**ACTION ITEM**
Tell how many lines in the records contain the word "API定义如下"; the number alone is the answer.

─── RECORDS SHOWN

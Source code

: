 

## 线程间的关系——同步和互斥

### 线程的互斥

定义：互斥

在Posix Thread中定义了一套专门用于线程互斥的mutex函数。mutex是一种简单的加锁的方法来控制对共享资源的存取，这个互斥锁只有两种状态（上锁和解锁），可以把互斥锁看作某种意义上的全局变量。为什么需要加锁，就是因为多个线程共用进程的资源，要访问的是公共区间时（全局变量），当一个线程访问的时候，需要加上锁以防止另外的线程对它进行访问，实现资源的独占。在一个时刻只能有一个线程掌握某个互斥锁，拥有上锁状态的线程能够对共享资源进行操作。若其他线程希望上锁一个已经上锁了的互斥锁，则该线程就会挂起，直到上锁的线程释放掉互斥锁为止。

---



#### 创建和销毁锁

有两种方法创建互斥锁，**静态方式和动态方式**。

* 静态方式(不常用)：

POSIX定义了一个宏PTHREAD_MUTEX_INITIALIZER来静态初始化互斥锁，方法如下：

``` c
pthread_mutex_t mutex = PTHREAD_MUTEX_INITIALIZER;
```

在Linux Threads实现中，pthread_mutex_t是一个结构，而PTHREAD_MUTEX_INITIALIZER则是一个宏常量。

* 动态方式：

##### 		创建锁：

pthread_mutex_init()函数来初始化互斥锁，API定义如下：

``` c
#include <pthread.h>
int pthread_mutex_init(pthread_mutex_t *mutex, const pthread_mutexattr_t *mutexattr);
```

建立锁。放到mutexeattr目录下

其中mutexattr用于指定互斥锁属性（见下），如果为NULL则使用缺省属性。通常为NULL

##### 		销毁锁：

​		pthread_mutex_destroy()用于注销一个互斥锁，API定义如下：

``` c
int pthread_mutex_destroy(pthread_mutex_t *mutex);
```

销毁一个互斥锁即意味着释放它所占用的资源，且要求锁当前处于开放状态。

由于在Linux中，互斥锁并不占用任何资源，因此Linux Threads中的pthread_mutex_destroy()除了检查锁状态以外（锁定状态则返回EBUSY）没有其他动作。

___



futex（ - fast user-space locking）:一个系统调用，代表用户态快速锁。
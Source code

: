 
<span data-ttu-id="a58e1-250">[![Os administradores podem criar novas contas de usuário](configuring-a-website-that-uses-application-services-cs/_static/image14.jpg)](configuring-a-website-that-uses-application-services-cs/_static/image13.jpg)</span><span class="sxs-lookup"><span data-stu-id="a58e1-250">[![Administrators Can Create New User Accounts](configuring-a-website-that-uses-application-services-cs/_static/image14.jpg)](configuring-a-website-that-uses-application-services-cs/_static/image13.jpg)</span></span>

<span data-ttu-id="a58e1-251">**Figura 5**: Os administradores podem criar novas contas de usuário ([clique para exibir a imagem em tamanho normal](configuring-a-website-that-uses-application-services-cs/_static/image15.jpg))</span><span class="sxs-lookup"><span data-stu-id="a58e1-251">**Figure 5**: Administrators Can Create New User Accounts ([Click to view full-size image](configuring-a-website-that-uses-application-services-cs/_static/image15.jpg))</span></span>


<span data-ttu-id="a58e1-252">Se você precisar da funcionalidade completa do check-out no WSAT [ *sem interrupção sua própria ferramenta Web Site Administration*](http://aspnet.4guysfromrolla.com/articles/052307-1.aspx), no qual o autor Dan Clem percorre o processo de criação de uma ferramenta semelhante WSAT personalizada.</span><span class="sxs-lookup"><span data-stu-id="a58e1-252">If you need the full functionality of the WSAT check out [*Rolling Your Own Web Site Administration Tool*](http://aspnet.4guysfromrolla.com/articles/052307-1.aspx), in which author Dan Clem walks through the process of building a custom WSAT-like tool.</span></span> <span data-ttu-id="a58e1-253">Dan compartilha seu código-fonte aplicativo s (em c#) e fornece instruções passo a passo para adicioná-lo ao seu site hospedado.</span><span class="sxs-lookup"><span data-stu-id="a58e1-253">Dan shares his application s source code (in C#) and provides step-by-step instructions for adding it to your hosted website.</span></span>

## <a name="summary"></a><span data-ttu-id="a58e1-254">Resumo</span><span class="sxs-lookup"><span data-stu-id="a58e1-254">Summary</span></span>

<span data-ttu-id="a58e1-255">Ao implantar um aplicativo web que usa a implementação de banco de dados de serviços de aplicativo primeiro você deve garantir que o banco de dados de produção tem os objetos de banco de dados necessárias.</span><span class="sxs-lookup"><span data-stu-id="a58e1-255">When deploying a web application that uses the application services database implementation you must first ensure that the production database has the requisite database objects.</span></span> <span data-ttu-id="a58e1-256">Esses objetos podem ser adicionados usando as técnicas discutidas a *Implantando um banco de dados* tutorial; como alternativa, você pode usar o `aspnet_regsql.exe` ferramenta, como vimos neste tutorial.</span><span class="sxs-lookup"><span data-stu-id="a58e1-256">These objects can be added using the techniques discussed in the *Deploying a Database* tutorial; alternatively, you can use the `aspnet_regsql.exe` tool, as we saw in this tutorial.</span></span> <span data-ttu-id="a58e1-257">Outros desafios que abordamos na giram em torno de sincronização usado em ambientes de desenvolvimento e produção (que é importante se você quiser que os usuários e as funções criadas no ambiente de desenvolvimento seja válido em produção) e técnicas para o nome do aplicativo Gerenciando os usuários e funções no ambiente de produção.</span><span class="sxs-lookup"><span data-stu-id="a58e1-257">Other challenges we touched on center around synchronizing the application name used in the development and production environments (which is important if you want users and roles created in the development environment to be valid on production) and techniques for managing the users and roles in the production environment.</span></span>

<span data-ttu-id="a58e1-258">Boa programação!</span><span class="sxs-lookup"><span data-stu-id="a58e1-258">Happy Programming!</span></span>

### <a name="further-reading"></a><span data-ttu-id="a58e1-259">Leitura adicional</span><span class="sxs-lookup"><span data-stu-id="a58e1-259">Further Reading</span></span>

──────

**ANSWER FOR THE TASK**
2